Saved entries
------

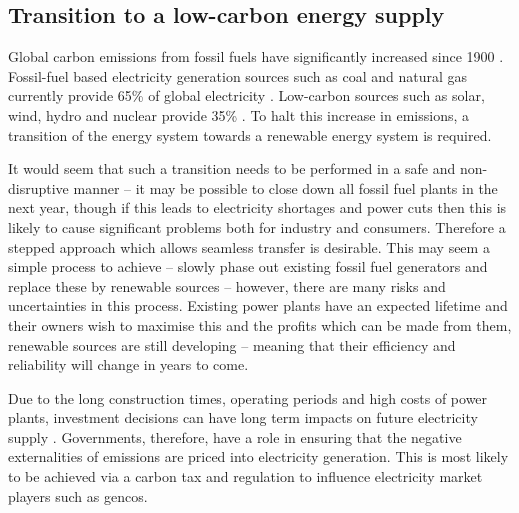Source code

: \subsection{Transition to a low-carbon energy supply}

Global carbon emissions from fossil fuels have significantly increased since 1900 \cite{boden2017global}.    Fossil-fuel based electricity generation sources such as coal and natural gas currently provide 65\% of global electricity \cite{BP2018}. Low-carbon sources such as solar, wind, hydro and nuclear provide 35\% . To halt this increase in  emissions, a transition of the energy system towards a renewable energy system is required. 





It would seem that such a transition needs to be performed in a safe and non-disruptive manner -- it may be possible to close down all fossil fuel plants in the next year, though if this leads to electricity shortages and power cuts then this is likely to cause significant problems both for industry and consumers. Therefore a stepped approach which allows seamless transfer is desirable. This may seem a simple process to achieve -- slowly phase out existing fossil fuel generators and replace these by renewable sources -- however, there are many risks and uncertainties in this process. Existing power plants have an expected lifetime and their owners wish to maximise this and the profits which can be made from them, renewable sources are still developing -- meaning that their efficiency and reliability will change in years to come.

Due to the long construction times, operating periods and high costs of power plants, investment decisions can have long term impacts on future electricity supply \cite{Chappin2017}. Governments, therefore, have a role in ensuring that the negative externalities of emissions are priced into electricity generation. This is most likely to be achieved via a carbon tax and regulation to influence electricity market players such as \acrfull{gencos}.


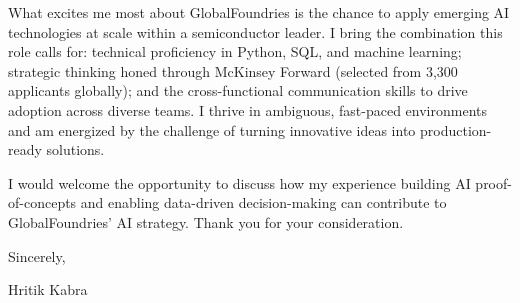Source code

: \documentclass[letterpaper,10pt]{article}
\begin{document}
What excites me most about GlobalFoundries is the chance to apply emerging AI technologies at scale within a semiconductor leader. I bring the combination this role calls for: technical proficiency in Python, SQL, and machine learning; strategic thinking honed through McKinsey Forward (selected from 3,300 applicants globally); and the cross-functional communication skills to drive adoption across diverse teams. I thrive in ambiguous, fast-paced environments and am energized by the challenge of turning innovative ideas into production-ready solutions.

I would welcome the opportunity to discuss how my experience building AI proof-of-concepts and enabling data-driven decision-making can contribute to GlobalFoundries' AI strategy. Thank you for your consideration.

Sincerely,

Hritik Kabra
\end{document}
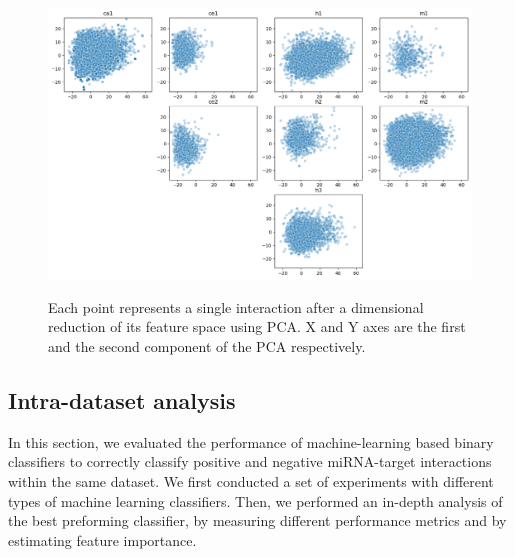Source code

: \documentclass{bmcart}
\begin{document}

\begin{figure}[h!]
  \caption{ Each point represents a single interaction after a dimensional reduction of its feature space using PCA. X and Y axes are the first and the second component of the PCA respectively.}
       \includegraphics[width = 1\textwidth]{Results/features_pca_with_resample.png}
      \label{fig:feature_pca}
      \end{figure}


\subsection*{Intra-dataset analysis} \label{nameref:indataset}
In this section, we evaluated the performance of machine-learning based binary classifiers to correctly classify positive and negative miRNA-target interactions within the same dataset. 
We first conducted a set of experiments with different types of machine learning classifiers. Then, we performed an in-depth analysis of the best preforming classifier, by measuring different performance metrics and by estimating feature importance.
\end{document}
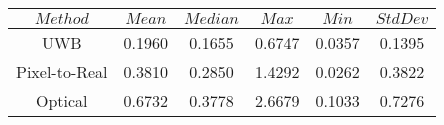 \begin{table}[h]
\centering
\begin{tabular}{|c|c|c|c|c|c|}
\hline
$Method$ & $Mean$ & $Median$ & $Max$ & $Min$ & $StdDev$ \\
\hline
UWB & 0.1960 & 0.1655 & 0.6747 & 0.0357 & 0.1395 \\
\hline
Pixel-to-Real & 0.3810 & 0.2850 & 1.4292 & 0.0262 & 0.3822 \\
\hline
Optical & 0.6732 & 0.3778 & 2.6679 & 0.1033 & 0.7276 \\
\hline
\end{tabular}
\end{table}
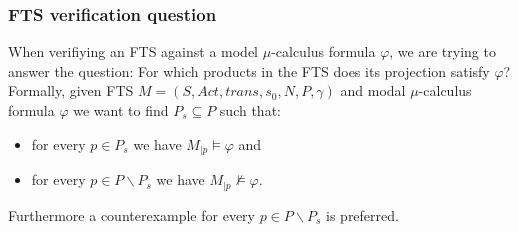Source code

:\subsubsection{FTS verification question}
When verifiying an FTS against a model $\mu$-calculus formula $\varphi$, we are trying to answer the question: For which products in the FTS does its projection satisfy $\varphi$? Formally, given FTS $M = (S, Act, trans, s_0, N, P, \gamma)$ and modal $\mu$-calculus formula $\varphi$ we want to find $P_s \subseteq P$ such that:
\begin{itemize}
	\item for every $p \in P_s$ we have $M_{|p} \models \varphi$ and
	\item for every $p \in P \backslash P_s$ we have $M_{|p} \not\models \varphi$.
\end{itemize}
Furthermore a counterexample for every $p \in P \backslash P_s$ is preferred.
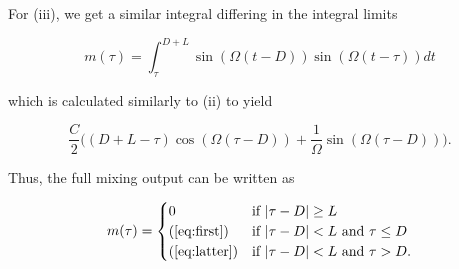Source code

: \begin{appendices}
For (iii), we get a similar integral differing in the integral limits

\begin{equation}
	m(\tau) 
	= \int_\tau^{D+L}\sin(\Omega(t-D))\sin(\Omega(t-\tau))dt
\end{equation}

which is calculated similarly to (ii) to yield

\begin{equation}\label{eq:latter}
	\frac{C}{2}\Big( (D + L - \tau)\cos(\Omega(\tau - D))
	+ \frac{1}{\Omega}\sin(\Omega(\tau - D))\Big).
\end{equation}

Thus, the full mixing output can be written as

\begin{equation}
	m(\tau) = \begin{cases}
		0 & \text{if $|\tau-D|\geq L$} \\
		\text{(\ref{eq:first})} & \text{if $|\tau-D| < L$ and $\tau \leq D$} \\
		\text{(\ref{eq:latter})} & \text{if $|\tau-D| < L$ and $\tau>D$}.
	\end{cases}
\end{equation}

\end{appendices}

------

Work out how many lines in the preceding data include the word "dataset". State only that number.

Solution to the problem — 2